What is the number of lines in this listing that include the string "brand"? Answer with that number by itself.

=====

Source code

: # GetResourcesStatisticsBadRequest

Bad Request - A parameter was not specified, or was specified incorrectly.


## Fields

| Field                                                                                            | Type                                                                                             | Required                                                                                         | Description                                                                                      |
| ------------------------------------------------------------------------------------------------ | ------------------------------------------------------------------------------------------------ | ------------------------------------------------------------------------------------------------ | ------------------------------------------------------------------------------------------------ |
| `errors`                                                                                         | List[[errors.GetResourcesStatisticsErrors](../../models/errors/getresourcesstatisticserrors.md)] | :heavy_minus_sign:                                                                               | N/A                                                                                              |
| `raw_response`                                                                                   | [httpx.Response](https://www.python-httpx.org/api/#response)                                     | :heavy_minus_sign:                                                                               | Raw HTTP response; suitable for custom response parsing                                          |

=====

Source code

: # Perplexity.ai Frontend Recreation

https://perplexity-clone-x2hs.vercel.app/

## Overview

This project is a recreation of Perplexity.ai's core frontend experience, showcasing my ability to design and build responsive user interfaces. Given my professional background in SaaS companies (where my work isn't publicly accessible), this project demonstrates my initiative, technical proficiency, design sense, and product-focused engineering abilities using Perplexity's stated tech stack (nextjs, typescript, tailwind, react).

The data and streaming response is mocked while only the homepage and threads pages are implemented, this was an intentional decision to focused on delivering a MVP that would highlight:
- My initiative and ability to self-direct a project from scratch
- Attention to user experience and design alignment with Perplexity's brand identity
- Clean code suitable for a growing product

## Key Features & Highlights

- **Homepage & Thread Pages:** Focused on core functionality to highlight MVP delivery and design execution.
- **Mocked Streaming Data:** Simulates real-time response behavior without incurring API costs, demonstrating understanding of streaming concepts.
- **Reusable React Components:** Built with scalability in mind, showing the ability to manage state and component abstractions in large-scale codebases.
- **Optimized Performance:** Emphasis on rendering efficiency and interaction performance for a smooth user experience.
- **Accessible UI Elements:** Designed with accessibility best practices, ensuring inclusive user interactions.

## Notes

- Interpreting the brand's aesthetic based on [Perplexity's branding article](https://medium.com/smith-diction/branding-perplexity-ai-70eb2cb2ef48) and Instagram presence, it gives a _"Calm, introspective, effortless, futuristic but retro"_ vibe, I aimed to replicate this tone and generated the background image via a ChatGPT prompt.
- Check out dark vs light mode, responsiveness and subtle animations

=====

▸ SOLUTION FOR THIS PROBLEM
2